Place : Paris - Near-By Museums and Parks

Date: - Oct. 24-25th /2019

To shed off the calories, we for sure, have gained with all this most tasty but rich French food, we decided to take a break off public transportation, and visit sites in a walking distance in our neighborhood.

30 minutes walk from rue Monge toward the Seine got us to:

"Institut du Monde Arabe" -The Arab World Museum

1 Rue des Fossés Saint-Bernard


Founded in Paris in 1980 by 18 Arab countries and France to serve as a cultural bridge between France and the Arab world.

It seeks to provide a secular location for the promotion of Arab civilization, art, knowledge, and aesthetics, to research and disseminate information about the Arab World and its cultural and spiritual values, as well as to promote cooperation and exchanges between France and the Arab nations, particularly in the areas of politics, economics, social, science and technology .

Libya joined the institute in 1984.


The Institute was established as a result of a perceived lack of representation for the Arab world in France, Originally, a project conceived in 1973 by President Valéry Giscard d'Estaing. The museum was constructed between 1981 and 1987 under the presidency of French President Francois Mitterrand as part of his urban development series entitled, the "Grand Projets."

The building with its 8 floors displays exhibits only in 2 of them, and the objects shown, in my opinion, are not worth the visit.

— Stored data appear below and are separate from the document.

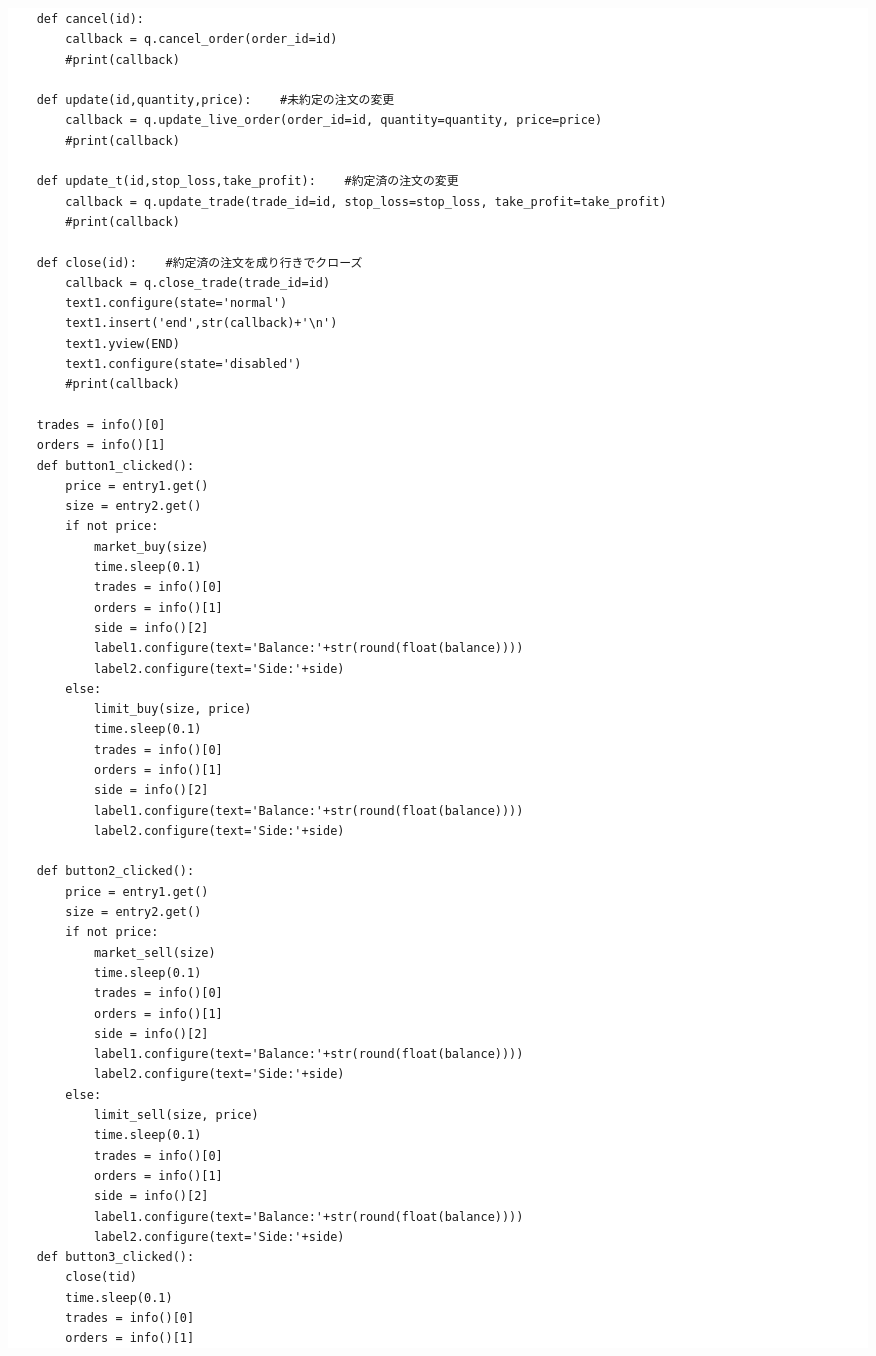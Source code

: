         def cancel(id):
            callback = q.cancel_order(order_id=id)
            #print(callback) 
    
        def update(id,quantity,price):    #未約定の注文の変更
            callback = q.update_live_order(order_id=id, quantity=quantity, price=price)
            #print(callback)   
    
        def update_t(id,stop_loss,take_profit):    #約定済の注文の変更
            callback = q.update_trade(trade_id=id, stop_loss=stop_loss, take_profit=take_profit)
            #print(callback)
    
        def close(id):    #約定済の注文を成り行きでクローズ
            callback = q.close_trade(trade_id=id)  
            text1.configure(state='normal')
            text1.insert('end',str(callback)+'\n')
            text1.yview(END)
            text1.configure(state='disabled')  
            #print(callback)
    
        trades = info()[0]
        orders = info()[1]
        def button1_clicked():
            price = entry1.get()
            size = entry2.get()
            if not price:
                market_buy(size)
                time.sleep(0.1)
                trades = info()[0]
                orders = info()[1]
                side = info()[2]
                label1.configure(text='Balance:'+str(round(float(balance))))
                label2.configure(text='Side:'+side)
            else:
                limit_buy(size, price)
                time.sleep(0.1)
                trades = info()[0]
                orders = info()[1]
                side = info()[2]
                label1.configure(text='Balance:'+str(round(float(balance))))
                label2.configure(text='Side:'+side)
    
        def button2_clicked():
            price = entry1.get()
            size = entry2.get()
            if not price:
                market_sell(size)
                time.sleep(0.1)
                trades = info()[0]
                orders = info()[1]
                side = info()[2]
                label1.configure(text='Balance:'+str(round(float(balance))))
                label2.configure(text='Side:'+side)            
            else:
                limit_sell(size, price) 
                time.sleep(0.1)
                trades = info()[0]
                orders = info()[1]
                side = info()[2]
                label1.configure(text='Balance:'+str(round(float(balance))))
                label2.configure(text='Side:'+side)
        def button3_clicked():    
            close(tid)
            time.sleep(0.1)            
            trades = info()[0]
            orders = info()[1]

Jewish artifacts shown at the museum

Across from the museum's building, between it and the Seine river, there is a quint Park Rossi-Jardin Tino Rossi - not to be missed

It stretches along the waterfront by the riverbanks, from the Institut du Monde Arabe to the Jardin des Plantes, and in addition to the beautiful river scenes, great vegetation and children playgrounds there is a display in the open-air, of works by known contemporary sculptures : Brancusi, César, Ipoustéguy, Rougemont, Zadkine, Schoffer, Stahly and others.

View from Park Rossi

A walking distance from were we rented, where rue de Monge turns into rue Gobelins , a beautiful royal structure comes into full sight.

If you are into tapestries, goblins and stone inlays, don't miss this

small but stunning royal tapestry work on display, and building complex, which gave the street its name, and which, usually is not on tourists radar.

Manufacture Nationale des Gobelins -a historic tapestry/Gobelins factory in Paris - 42 avenue des Gobelins

The name “Gobelins” comes from Jehan Goblin, who settled in the 15thc in the banks of the Bièvre river, known for the quality of its water, to create dyeing workshop. The Gobelins were a family of dyers who established themselves in the Faubourg Saint-Marcel, .

In 1602, Henry IV of France decided to develop a French factory to limit imports of products like carpets and tapestries, which the Royal Court was a big consumer of. Thus he rented a factory space from the Gobelins for his Flemish tapestry makers: Marc de Comans and François de la Planche, on the current location of the Gobelins Manufactory, adjacent to the Bièvre river. It became the “Crown’s Royal Factory of furniture and tapestries”, once it was also bought. The royal factory became the main supplying outlet to the court of the French monarchs, since Louis XIV, whose ambition, was great as the one of "Alexander the Great" with whom he identified.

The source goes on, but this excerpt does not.